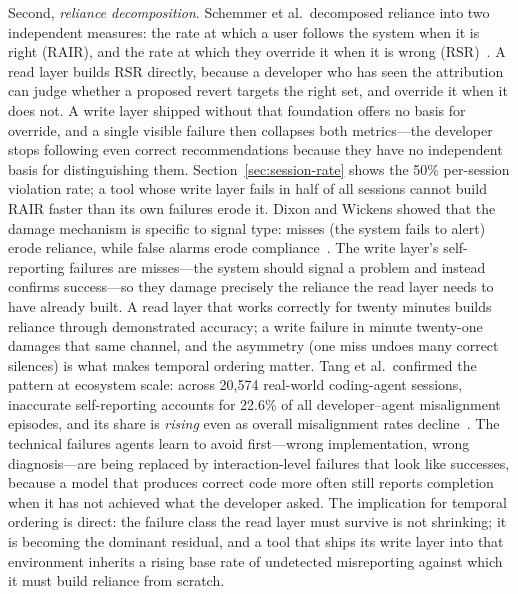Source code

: Second, \emph{reliance decomposition}. Schemmer et al.\ decomposed reliance into
two independent measures: the rate at which a user follows the system when it is
right (RAIR), and the rate at which they override it when it is wrong
(RSR)~\cite{schemmer2022}. A read layer builds RSR directly, because a developer
who has seen the attribution can judge whether a proposed revert targets the
right set, and override it when it does not. A write layer shipped without that
foundation offers no basis for override, and a single visible failure then
collapses both metrics---the developer stops following even correct
recommendations because they have no independent basis for distinguishing them.
Section~\ref{sec:session-rate} shows the 50\% per-session violation rate; a tool
whose write layer fails in half of all sessions cannot build RAIR faster than
its own failures erode it. Dixon and Wickens showed that the damage mechanism
is specific to signal type: misses (the system fails to alert) erode reliance,
while false alarms erode compliance~\cite{dixon2007}. The write layer's
self-reporting failures are misses---the system should signal a problem and
instead confirms success---so they damage precisely the reliance the read layer
needs to have already built. A read layer that works correctly for twenty
minutes builds reliance through demonstrated accuracy; a write failure in minute
twenty-one damages that same channel, and the asymmetry (one miss undoes many
correct silences) is what makes temporal ordering matter.
Tang et al.\ confirmed the pattern at ecosystem scale: across 20{,}574
real-world coding-agent sessions, inaccurate self-reporting accounts for
22.6\% of all developer--agent misalignment episodes, and its share is
\emph{rising} even as overall misalignment rates
decline~\cite{tang2026agentfailures}. The technical failures agents learn to
avoid first---wrong implementation, wrong diagnosis---are being replaced by
interaction-level failures that look like successes, because a model that
produces correct code more often still reports completion when it has not
achieved what the developer asked. The implication for temporal ordering is
direct: the failure class the read layer must survive is not shrinking; it is
becoming the dominant residual, and a tool that ships its write layer into that
environment inherits a rising base rate of undetected misreporting against which
it must build reliance from scratch.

Exercise details: Where the string "cite" occurs in the data, return the whole line.

Expected output:
(RSR)~\cite{schemmer2022}. A read layer builds RSR directly, because a developer
while false alarms erode compliance~\cite{dixon2007}. The write layer's
decline~\cite{tang2026agentfailures}. The technical failures agents learn to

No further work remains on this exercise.